→ **Provided records**
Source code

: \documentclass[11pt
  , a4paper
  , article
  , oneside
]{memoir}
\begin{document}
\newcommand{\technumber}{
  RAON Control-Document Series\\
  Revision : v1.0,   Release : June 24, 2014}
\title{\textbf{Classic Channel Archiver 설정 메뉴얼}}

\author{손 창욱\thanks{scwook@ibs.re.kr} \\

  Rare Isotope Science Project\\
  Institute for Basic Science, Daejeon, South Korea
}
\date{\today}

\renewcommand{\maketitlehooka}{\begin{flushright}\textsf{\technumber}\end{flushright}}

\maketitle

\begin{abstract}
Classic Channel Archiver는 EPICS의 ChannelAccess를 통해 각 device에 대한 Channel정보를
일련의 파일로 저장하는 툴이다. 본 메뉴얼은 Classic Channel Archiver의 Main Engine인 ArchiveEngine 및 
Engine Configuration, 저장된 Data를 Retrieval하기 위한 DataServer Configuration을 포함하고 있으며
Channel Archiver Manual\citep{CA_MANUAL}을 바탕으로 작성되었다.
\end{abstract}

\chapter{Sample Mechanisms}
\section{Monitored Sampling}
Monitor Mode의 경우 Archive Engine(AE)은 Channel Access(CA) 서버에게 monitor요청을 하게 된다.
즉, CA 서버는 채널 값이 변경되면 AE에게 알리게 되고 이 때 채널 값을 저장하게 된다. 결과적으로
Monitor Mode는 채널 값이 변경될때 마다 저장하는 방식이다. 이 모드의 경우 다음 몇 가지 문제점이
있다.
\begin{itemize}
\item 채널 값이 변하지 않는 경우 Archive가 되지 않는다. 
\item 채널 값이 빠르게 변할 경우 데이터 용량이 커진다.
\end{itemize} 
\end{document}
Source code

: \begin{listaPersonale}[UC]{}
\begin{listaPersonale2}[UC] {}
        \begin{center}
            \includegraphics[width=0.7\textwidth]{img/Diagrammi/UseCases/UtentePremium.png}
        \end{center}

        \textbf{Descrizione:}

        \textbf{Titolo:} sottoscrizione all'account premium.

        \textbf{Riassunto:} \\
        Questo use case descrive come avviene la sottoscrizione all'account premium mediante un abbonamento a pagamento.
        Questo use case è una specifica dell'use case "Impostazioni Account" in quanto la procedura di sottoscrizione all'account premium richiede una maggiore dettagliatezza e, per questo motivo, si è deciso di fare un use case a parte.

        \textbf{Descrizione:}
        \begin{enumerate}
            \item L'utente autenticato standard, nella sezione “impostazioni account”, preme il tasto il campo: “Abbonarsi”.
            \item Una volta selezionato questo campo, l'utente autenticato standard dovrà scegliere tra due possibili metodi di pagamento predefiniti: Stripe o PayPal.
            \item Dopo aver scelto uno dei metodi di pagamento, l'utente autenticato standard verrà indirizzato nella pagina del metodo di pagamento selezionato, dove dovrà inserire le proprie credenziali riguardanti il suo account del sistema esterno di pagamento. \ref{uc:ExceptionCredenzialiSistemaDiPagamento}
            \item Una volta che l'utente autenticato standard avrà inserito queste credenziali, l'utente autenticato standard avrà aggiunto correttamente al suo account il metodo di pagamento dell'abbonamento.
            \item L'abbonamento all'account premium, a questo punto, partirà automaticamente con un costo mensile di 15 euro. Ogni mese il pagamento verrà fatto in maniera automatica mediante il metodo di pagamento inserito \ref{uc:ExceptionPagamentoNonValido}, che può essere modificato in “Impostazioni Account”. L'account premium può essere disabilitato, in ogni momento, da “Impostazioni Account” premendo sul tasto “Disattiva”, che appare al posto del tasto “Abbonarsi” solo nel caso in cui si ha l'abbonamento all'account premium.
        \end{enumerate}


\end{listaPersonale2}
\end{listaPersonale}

→ **Problem**
Show all lines in the records above that hold "begin".

→ **Exercise output**
\begin{document}
\renewcommand{\maketitlehooka}{\begin{flushright}\textsf{\technumber}\end{flushright}}
\begin{abstract}
\begin{itemize}
: \begin{listaPersonale}[UC]{}
\begin{listaPersonale2}[UC] {}
        \begin{center}
        \begin{enumerate}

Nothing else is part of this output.